My rating: 4 of 5 stars
Proust’s In Search of Lost Time, Vol. 1: The Way by Swann’s is a densely descriptive, prose-heavy analysis of social mores, veiled human frailty, familial and romantic love, anxiety, jealousy and the relationship between memory, place and time. It is told through the eyes of a tortuously sensitive boy and, later, through the amorous encounters of a socially mobile man within the fickle, pretentious and stifling world of the Parisian bourgeoisie during La Belle Epoque, a period in French society that lasted from 1871 to 1914.
I must be honest and reveal myself a heathen. It took me two months to plough through this novel with pen poised in hand and an intense furrowing of the brow. After the first fifty pages, I shelved Proust for a month, in favour of Hilary Mantel. À la recherche du temps perdu was not a natural pleasure for me by any stretch. I have little interest in the tribulations of well-to-do people deeply aware of and concerned with social class. The turgidity of Proust’s lengthy descriptions of the idiosyncrasies of characters at a dinner party, are somewhat exhausting after ten pages of facial tics and acted laughter, the hidden meanings of which, in the end, do not seem of any particular consequence.
Yet, I persisted. The exquisite, descriptive vocabulary retains a nowness; a timeless quality. And Proust’s meticulous, academic social observations reveal profound insights into the relationship between outward human behaviour and inner thought. He reveals a tender cynicism about the contrivances of his characters and a witty self-awareness about the inherent sense of superiority and associated cruelties that are a by-product of his social standing.
The central theme of lost time encapsulated in the spongy joys of a tea-soaked madeleine is touched so lightly that it lingers delicately in the back of the mind soothing numerous angst-ridden tussles between social constraint and individual complexity. And Proust maintains a deeply personal and confiding tone that leaves you feeling you know a part of him, you have seen a glimmer of his inner world and most intimate worries. It is odd but true that I even think the author’s vulnerability triggered my well-buried maternal instincts.
Within the novel, Proust considers his relationship to the inner sanctum of books and exterior reality that presents a concreteness which ‘dissipates’ when he tries to make contact with it. He writes: ‘…as an incandescent body brought near a damp object never touches its wetness because it is always preceded by a zone of evaporation.’ The pages are bubbling over with this type of sumptuously visceral analogy that enables you to see and feel the intended sentiment.

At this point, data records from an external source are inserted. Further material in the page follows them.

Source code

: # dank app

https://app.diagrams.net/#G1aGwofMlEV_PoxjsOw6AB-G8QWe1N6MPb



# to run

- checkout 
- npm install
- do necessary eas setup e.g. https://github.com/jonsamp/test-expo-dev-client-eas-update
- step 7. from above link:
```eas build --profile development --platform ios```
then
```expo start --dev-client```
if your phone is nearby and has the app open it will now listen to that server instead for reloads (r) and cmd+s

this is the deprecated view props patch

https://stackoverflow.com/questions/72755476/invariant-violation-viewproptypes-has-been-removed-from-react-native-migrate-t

Proust describes an assimilation of a book into a reader’s consciousness as he or she constructs characters from pieces of the writer’s creation; a meeting of minds, an exchange across time and space. His rigorous examination of the nature of literature reminds me that the written word is a living thing to be altered and interpreted differently by each and every reader within their own location and from their own construction of reality so that you might see through thine eyes what I have seen through mine.
I read In Search of Lost Time, despite my initial hurdles with the density of the text and disinterest in the staging of the novel, because I thought I could learn something from one of the most revered authors of the 20th century and I hoped it might make me a better writer. I leave the book on the shelf in the study/laundry/guest room, feeling enlightened, inspired and grateful that I didn’t give in.
So after all, as you read Proust and absorb a character, such as Swann’s lover, Odette de Crecy, and your mind shifts between the nuances of her elusive personality, remember you are sitting beneath a virtual blossoming chestnut tree with a French novelist, one of the greatest literary figures of our time, creating lives and building worlds.